[[ GIVEN RECORDS, beginning ]]

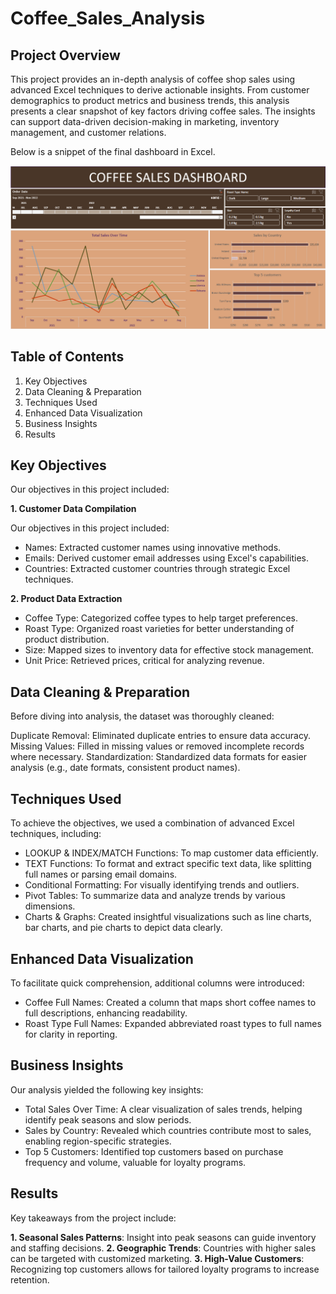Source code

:# Coffee_Sales_Analysis

## Project Overview

This project provides an in-depth analysis of coffee shop sales using advanced Excel techniques to derive actionable insights. From customer demographics to product metrics and business trends, this analysis presents a clear snapshot of key factors driving coffee sales. The insights can support data-driven decision-making in marketing, inventory management, and customer relations.

Below is a snippet of the final dashboard in Excel.

![Coffee Sales Dashboard](Dashboard.png)

## Table of Contents

1. Key Objectives
2. Data Cleaning & Preparation
3. Techniques Used
4. Enhanced Data Visualization
5. Business Insights
6. Results

## Key Objectives
Our objectives in this project included:

**1. Customer Data Compilation**

Our objectives in this project included:

- Names: Extracted customer names using innovative methods.
- Emails: Derived customer email addresses using Excel's capabilities.
- Countries: Extracted customer countries through strategic Excel techniques.

**2. Product Data Extraction**

- Coffee Type: Categorized coffee types to help target preferences.
- Roast Type: Organized roast varieties for better understanding of product distribution.
- Size: Mapped sizes to inventory data for effective stock management.
- Unit Price: Retrieved prices, critical for analyzing revenue.

## Data Cleaning & Preparation

Before diving into analysis, the dataset was thoroughly cleaned:

Duplicate Removal: Eliminated duplicate entries to ensure data accuracy.
Missing Values: Filled in missing values or removed incomplete records where necessary.
Standardization: Standardized data formats for easier analysis (e.g., date formats, consistent product names).

## Techniques Used

To achieve the objectives, we used a combination of advanced Excel techniques, including:

- LOOKUP & INDEX/MATCH Functions: To map customer data efficiently.
- TEXT Functions: To format and extract specific text data, like splitting full names or parsing email domains.
- Conditional Formatting: For visually identifying trends and outliers.
- Pivot Tables: To summarize data and analyze trends by various dimensions.
- Charts & Graphs: Created insightful visualizations such as line charts, bar charts, and pie charts to depict data clearly.
  
## Enhanced Data Visualization

To facilitate quick comprehension, additional columns were introduced:

- Coffee Full Names: Created a column that maps short coffee names to full descriptions, enhancing readability.
- Roast Type Full Names: Expanded abbreviated roast types to full names for clarity in reporting.

## Business Insights
Our analysis yielded the following key insights:

- Total Sales Over Time: A clear visualization of sales trends, helping identify peak seasons and slow periods.
- Sales by Country: Revealed which countries contribute most to sales, enabling region-specific strategies.
- Top 5 Customers: Identified top customers based on purchase frequency and volume, valuable for loyalty programs.
 
## Results

Key takeaways from the project include:

**1. Seasonal Sales Patterns**: Insight into peak seasons can guide inventory and staffing decisions.
**2. Geographic Trends**: Countries with higher sales can be targeted with customized marketing.
**3. High-Value Customers**: Recognizing top customers allows for tailored loyalty programs to increase retention.
  





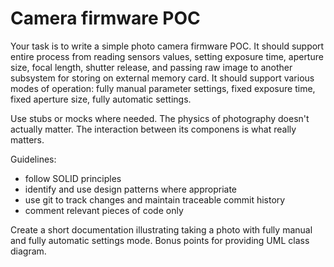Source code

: # Camera firmware POC

Your task is to write a simple photo camera firmware POC.
It should support entire process from reading sensors values, setting exposure time,
aperture size, focal length, shutter release, and passing raw image to another subsystem
for storing on external memory card. It should support various modes
of operation: fully manual parameter settings, fixed exposure time,
fixed aperture size, fully automatic settings.

Use stubs or mocks where needed. The physics of photography doesn't actually matter.
The interaction between its componens is what really matters.

Guidelines:
- follow SOLID principles
- identify and use design patterns where appropriate
- use git to track changes and maintain traceable commit history
- comment relevant pieces of code only

Create a short documentation illustrating taking a photo with fully manual and fully automatic settings mode.
Bonus points for providing UML class diagram.
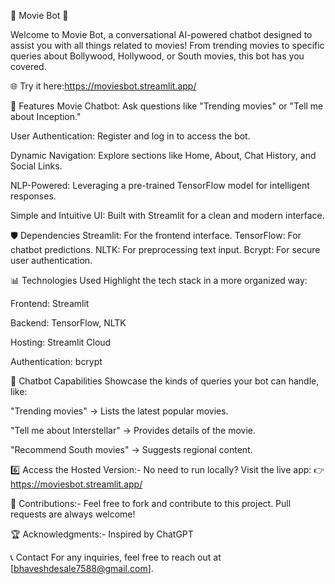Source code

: 🎥 Movie Bot 🤖

Welcome to Movie Bot, a conversational AI-powered chatbot designed to assist you with all things related to movies! From trending movies to specific queries about Bollywood, Hollywood, or South movies, this bot has you covered.

🌐 Try it here:https://moviesbot.streamlit.app/

🚀 Features
Movie Chatbot: Ask questions like "Trending movies" or "Tell me about Inception."

User Authentication: Register and log in to access the bot.

Dynamic Navigation: Explore sections like Home, About, Chat History, and Social Links.

NLP-Powered: Leveraging a pre-trained TensorFlow model for intelligent responses.

Simple and Intuitive UI: Built with Streamlit for a clean and modern interface.

🛡️ Dependencies
Streamlit: For the frontend interface.
TensorFlow: For chatbot predictions.
NLTK: For preprocessing text input.
Bcrypt: For secure user authentication.

📊 Technologies Used
Highlight the tech stack in a more organized way:

Frontend: Streamlit

Backend: TensorFlow, NLTK

Hosting: Streamlit Cloud

Authentication: bcrypt

🤖 Chatbot Capabilities
Showcase the kinds of queries your bot can handle, like:

"Trending movies" → Lists the latest popular movies.

"Tell me about Interstellar" → Provides details of the movie.

"Recommend South movies" → Suggests regional content.

6️⃣ Access the Hosted Version:-
No need to run locally? Visit the live app:
👉 https://moviesbot.streamlit.app/

🤝 Contributions:-
Feel free to fork and contribute to this project. Pull requests are always welcome!

🏆 Acknowledgments:-
Inspired by ChatGPT

📞 Contact
For any inquiries, feel free to reach out at [bhaveshdesale7588@gmail.com].
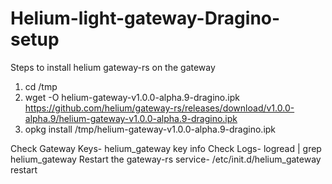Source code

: # Helium-light-gateway-Dragino-setup

Steps to install helium gateway-rs on the gateway
1) cd /tmp
2) wget -O helium-gateway-v1.0.0-alpha.9-dragino.ipk https://github.com/helium/gateway-rs/releases/download/v1.0.0-alpha.9/helium-gateway-v1.0.0-alpha.9-dragino.ipk
3) opkg install /tmp/helium-gateway-v1.0.0-alpha.9-dragino.ipk

Check Gateway Keys- helium_gateway key info
Check Logs- logread | grep helium_gateway
Restart the gateway-rs service- /etc/init.d/helium_gateway restart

[[ GIVEN RECORDS, end ]]

__YOUR TASK__
Reproduce the lines above starting at the one with "with customized marketing." and ending at the one with "User Authentication: Register", both included, exactly and with no pictures.

__RESULT OF THIS EXERCISE__
**2. Geographic Trends**: Countries with higher sales can be targeted with customized marketing.
**3. High-Value Customers**: Recognizing top customers allows for tailored loyalty programs to increase retention.
  





Source code

: # Camera firmware POC

Your task is to write a simple photo camera firmware POC.
It should support entire process from reading sensors values, setting exposure time,
aperture size, focal length, shutter release, and passing raw image to another subsystem
for storing on external memory card. It should support various modes
of operation: fully manual parameter settings, fixed exposure time,
fixed aperture size, fully automatic settings.

Use stubs or mocks where needed. The physics of photography doesn't actually matter.
The interaction between its componens is what really matters.

Guidelines:
- follow SOLID principles
- identify and use design patterns where appropriate
- use git to track changes and maintain traceable commit history
- comment relevant pieces of code only

Create a short documentation illustrating taking a photo with fully manual and fully automatic settings mode.
Bonus points for providing UML class diagram.
Source code

: 🎥 Movie Bot 🤖

Welcome to Movie Bot, a conversational AI-powered chatbot designed to assist you with all things related to movies! From trending movies to specific queries about Bollywood, Hollywood, or South movies, this bot has you covered.

🌐 Try it here:https://moviesbot.streamlit.app/

🚀 Features
Movie Chatbot: Ask questions like "Trending movies" or "Tell me about Inception."

User Authentication: Register and log in to access the bot.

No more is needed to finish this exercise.